DATA PROVIDED:
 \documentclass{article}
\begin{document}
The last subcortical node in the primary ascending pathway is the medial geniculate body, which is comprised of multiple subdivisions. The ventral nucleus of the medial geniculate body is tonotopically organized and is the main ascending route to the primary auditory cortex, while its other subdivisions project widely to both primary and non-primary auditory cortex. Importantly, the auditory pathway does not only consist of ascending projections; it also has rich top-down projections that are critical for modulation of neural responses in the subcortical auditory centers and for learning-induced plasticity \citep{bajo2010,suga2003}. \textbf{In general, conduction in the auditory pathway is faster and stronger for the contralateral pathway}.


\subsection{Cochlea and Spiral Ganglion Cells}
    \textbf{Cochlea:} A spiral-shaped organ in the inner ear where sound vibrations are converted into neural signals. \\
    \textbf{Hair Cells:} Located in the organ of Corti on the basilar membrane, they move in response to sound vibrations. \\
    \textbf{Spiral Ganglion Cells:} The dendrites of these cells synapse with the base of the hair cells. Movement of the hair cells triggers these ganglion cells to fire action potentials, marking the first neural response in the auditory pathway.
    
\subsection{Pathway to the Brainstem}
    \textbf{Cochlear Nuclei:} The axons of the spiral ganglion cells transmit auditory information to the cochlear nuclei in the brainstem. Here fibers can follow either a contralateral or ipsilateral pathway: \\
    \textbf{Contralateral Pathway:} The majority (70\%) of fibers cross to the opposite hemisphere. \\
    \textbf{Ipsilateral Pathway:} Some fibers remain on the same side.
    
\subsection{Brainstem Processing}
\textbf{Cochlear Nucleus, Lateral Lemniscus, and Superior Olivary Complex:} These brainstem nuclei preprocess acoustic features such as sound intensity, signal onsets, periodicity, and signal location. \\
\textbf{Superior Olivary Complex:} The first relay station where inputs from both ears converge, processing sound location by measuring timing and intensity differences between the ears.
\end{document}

YOUR ASSIGNMENT: Begin with the line that holds "signal location. \\" and write out each line from there to the end of the material, exactly as it stands. Include nothing else.

RESPONSE AREA:
\textbf{Cochlear Nucleus, Lateral Lemniscus, and Superior Olivary Complex:} These brainstem nuclei preprocess acoustic features such as sound intensity, signal onsets, periodicity, and signal location. \\
\textbf{Superior Olivary Complex:} The first relay station where inputs from both ears converge, processing sound location by measuring timing and intensity differences between the ears.
\end{document}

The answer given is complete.